Fortran Preprocessing

---
local:
---

Behavior common to (nearly) all compilers:

  • Macro and argument names are sensitive to case.
  • Fixed form right margin clipping after column 72 (or 132) has precedence over macro name recognition, and also over recognition of function-like parentheses and arguments.
  • Fixed form right margin clipping does not apply to directive lines.
  • Macro names are not recognized as such when spaces are inserted into their invocations in fixed form. This includes spaces at the ends of lines that have been clipped at column 72 (or whatever).
  • Text is rescanned after expansion of macros and arguments.
  • Macros are not expanded within quoted character literals or quoted FORMAT edit descriptors.
  • Macro expansion occurs before any effective token pasting via fixed form space removal.
  • C-like line continuations with backslash-newline are allowed in directives, including the definitions of macro bodies.
  • /* Old style C comments */ are ignored in directives and removed from the bodies of macro definitions.
  • // New style C comments are not removed, since Fortran has OPERATOR(//).
  • C-like line continuations with backslash-newline can appear in old-style C comments in directives.
  • After #define FALSE TRUE, .FALSE. is replaced by .TRUE.; i.e., tokenization does not hide the names of operators or logical constants.
  • #define KWM c allows the use of KWM in column 1 as a fixed form comment line indicator.
  • A #define directive intermixed with continuation lines can‘t define a macro that’s invoked earlier in the same continued statement.
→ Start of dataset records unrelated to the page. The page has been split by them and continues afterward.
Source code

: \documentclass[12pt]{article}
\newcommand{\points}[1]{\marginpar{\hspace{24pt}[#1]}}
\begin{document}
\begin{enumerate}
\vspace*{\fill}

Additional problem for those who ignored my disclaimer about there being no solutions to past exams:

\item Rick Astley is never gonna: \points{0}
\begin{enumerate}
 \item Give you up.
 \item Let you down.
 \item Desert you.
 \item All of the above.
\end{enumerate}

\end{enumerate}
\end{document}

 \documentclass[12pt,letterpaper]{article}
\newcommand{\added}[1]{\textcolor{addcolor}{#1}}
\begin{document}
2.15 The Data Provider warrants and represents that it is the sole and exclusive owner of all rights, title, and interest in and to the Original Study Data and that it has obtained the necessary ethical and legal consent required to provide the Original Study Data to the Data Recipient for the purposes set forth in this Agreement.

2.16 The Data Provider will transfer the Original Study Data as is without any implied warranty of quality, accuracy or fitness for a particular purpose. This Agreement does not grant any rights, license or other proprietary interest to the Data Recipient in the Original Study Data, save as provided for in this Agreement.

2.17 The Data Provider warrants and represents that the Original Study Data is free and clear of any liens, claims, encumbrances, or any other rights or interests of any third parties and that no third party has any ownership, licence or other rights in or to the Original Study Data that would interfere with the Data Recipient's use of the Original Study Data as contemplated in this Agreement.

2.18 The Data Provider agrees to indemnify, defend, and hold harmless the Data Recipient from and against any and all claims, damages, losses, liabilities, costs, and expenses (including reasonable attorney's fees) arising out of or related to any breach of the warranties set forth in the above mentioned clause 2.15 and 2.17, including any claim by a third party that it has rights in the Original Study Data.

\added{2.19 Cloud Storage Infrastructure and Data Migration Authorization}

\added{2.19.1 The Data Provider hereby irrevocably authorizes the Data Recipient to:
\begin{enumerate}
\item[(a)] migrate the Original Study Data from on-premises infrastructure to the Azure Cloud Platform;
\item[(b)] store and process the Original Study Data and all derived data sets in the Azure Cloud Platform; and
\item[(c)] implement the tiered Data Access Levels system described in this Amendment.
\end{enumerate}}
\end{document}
Behavior that is not consistent over all extant compilers but which probably should be uncontroversial:

  • Invoked macro names can straddle a Fortran line continuation.
  • ... unless implicit fixed form card padding intervenes; i.e., in fixed form, a continued macro name has to be split at column 72 (or 132).
  • Comment lines may appear with continuations in a split macro names.
  • Function-like macro invocations can straddle a Fortran fixed form line continuation between the name and the left parenthesis, and comment and directive lines can be there too.
  • Function-like macro invocations can straddle a Fortran fixed form line continuation between the parentheses, and comment lines can be there too.
  • Macros are not expanded within Hollerith constants or Hollerith FORMAT edit descriptors.
  • Token pasting with ## works in function-like macros.
  • Argument stringization with # works in function-like macros.
  • Directives can be capitalized (e.g., #DEFINE) in fixed form.
  • Fixed form clipping after column 72 or 132 is done before macro expansion, not after.
  • C-like line continuation with backslash-newline can appear in the name of a keyword-like macro definition.
  • If # is in column 6 in fixed form, it's a continuation marker, not a directive indicator.
  • #define KWM ! allows KWM to signal a comment.
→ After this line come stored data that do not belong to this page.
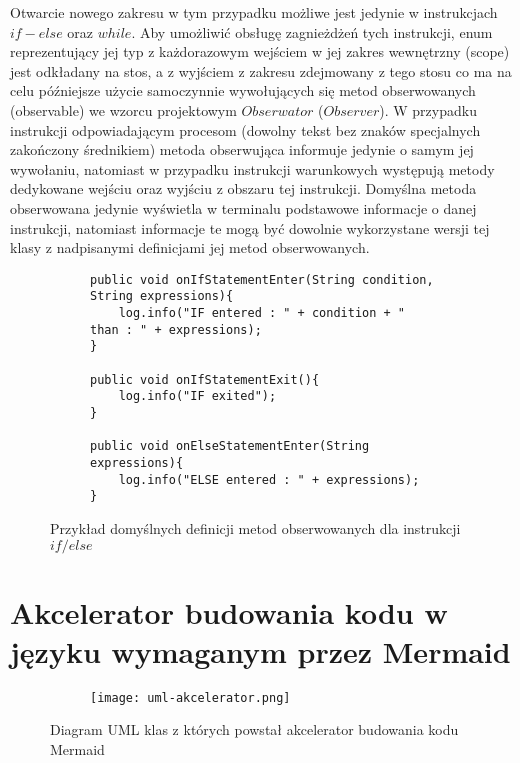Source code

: 	 Otwarcie nowego zakresu w tym przypadku możliwe jest jedynie w instrukcjach $if - else$ oraz $while$. Aby umożliwić obsługę zagnieżdżeń tych instrukcji, enum reprezentujący jej typ z każdorazowym wejściem w jej zakres wewnętrzny (scope) jest odkładany na stos, a z wyjściem z zakresu zdejmowany z tego stosu co ma na celu późniejsze użycie samoczynnie wywołujących się metod obserwowanych (observable) we wzorcu projektowym $Obserwator$ ($Observer$). W przypadku instrukcji odpowiadającym procesom (dowolny tekst bez znaków specjalnych zakończony średnikiem) metoda obserwująca informuje jedynie o samym jej wywołaniu, natomiast w przypadku instrukcji warunkowych występują metody dedykowane wejściu oraz wyjściu z obszaru tej instrukcji. Domyślna metoda obserwowana jedynie wyświetla w terminalu podstawowe informacje o danej instrukcji, natomiast informacje te mogą być dowolnie wykorzystane wersji tej klasy z nadpisanymi definicjami jej metod obserwowanych. 
						
\begin{figure}[H]
  \begin{subfigure}{\textwidth}
		\begin{verbatim}
public void onIfStatementEnter(String condition, String expressions){
	log.info("IF entered : " + condition + " than : " + expressions);
}

public void onIfStatementExit(){
	log.info("IF exited");
}

public void onElseStatementEnter(String expressions){
	log.info("ELSE entered : " + expressions);
}
		\end{verbatim}
  \end{subfigure}\hfill
  \caption{Przykład domyślnych definicji metod obserwowanych dla instrukcji $if/else$}
\end{figure}



\section{Akcelerator budowania kodu w języku wymaganym przez Mermaid}

\begin{figure}[H]
  \begin{subfigure}{\textwidth}
  	\centering
    \texttt{[image: uml-akcelerator.png]}
  \end{subfigure}\hfill
  \caption{Diagram UML klas z których powstał akcelerator budowania kodu Mermaid }
\end{figure}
Judgement calls, where precedents are unclear:

  • Expressions in #if and #elif should support both Fortran and C operators; e.g., #if 2 .LT. 3 should work.
  • If a function-like macro does not close its parentheses, line continuation should be assumed. This includes the case of a keyword-like macro that expands to the name of a function-like macro.
  • ... However, the leading parenthesis has to be on the same line as the name of the function-like macro, or on a continuation line thereof.
  • And no macro definition prior to that point can be allowed to have unbalanced parentheses in its replacement text. When that happens, it's possible to have false positive cases causing implicit line continuations that break real code.
  • If macros expand to text containing &, it doesn't work as a free form line continuation marker.
  • #define c 1 does not allow a c in column 1 to be used as a label in fixed form, rather than as a comment line indicator.
  • IBM claims to be ISO C compliant and therefore recognizes trigraph sequences.
  • Fortran comments in macro actual arguments should be respected, on the principle that a macro call should work like a function reference.
  • If a #define or #undef directive appears among continuation lines, it may or may not affect text in the continued statement that appeared before the directive.
  • A backslash at the end of a free form source line is a continuation marker, with no space skipping or special handling of a leading & on the next line.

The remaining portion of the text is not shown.